Gates, Obama, and possibly Crowley were not the only people who have been jumping to conclusions, substituting unreflected intuition for a careful weighing of the evidence. Frank Luntz and his political students are encouraging Americans to become thoughtless automatons responding to carefully researched code words like “government takeover” and “health-care rationing.” The issue domain is different, but the error is the same.

It is very difficult to prove racial-profiling, for it demands an investigator to go inside the head of the alleged perpetrator. It is equally difficult to prove that the president’s and Democratic Congress’s plan for a “public option” is a precursor to a completely government-run health-care system. If it is not appropriate to rush to accuse someone of being racist, then it is at least premature to rush to accuse of someone of being socialist (assuming that that is a bad thing).

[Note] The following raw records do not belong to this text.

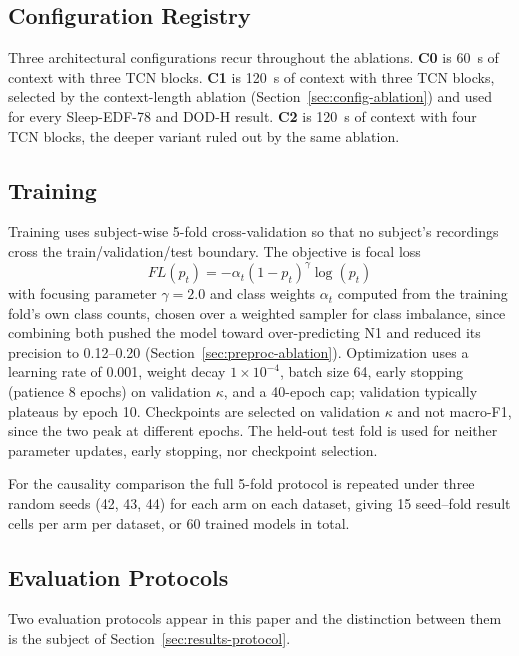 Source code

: \documentclass[conference]{IEEEtran}
\begin{document}
\subsection{Configuration Registry}

Three architectural configurations recur throughout the ablations. \textbf{C0} is 60~s of context
with three TCN blocks. \textbf{C1} is 120~s of context with three TCN blocks, selected by the
context-length ablation (Section~\ref{sec:config-ablation}) and used for every Sleep-EDF-78 and
DOD-H result. \textbf{C2} is 120~s of context with four TCN blocks, the deeper variant ruled out by
the same ablation.

\subsection{Training}

Training uses subject-wise 5-fold cross-validation so that no subject's recordings cross the
train/validation/test boundary. The objective is focal loss~\cite{focal}
\begin{equation}
FL(p_t) = -\alpha_t (1-p_t)^{\gamma}\log(p_t)
\end{equation}
with focusing parameter $\gamma = 2.0$ and class weights $\alpha_t$ computed from the training
fold's own class counts, chosen over a weighted sampler for class imbalance, since combining both
pushed the model toward over-predicting N1 and reduced its precision to 0.12--0.20
(Section~\ref{sec:preproc-ablation}). Optimization uses a learning rate of 0.001, weight decay
$1\times10^{-4}$, batch size 64, early stopping (patience 8 epochs) on validation $\kappa$, and a
40-epoch cap; validation typically plateaus by epoch 10. Checkpoints are selected on validation
$\kappa$ and not macro-F1, since the two peak at different epochs. The held-out test fold is used
for neither parameter updates, early stopping, nor checkpoint selection.

For the causality comparison the full 5-fold protocol is repeated under three random seeds (42, 43,
44) for each arm on each dataset, giving 15 seed--fold result cells per arm per dataset, or 60
trained models in total.

\subsection{Evaluation Protocols}
\label{sec:protocol}

Two evaluation protocols appear in this paper and the distinction between them is the subject of
Section~\ref{sec:results-protocol}.
\end{document}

Those who are accusing Obama and Gates for rushing into judgment should look into the mirror to see if they too have not rushed to conclude that liberals are whiners and socialists who want a government takeover of health-care. At some level, we all have the instinct to cherry-pick the evidence to come to the conclusions we want.

Ideologies, like stereotypes, are cognitive cues or heuristics. They help us to “think” before we get the facts. They allow us to abdicate our duty to make sense of the world with our own independent judgment. They do the easy but intellectually dishonest work of guiding our reactions to the conclusions we want without us having to do the hard work of getting to know a person or a proposed policy before we came to a judgment. The people who are reinforcing such behavior in our politics are destroying our democracy and robbing us of our first freedom - the freedom of independent thought.

So the Gates controversy is a teaching moment, and the lesson is quite simple. Look before you leap; think before you conclude. It is probably the first lesson  of critical thinking, but two professors forgot it last week. If Obama wants us to learn this lesson, he should have been clearer about what the nature of his lapse was. It wasn’t that the president miscallibrated his words - for the question wasn’t about the intensity of what he said, but the very fact that he said something at all. Obama should have apologized for expressing what he felt and intuited without having first perused the evidence. If he had done that, he would have claimed the moral ground to shame some of his opponents in Congress into admitting that they too are doing the same thing in their knee-jerk opposition to what they call “Obamacare.”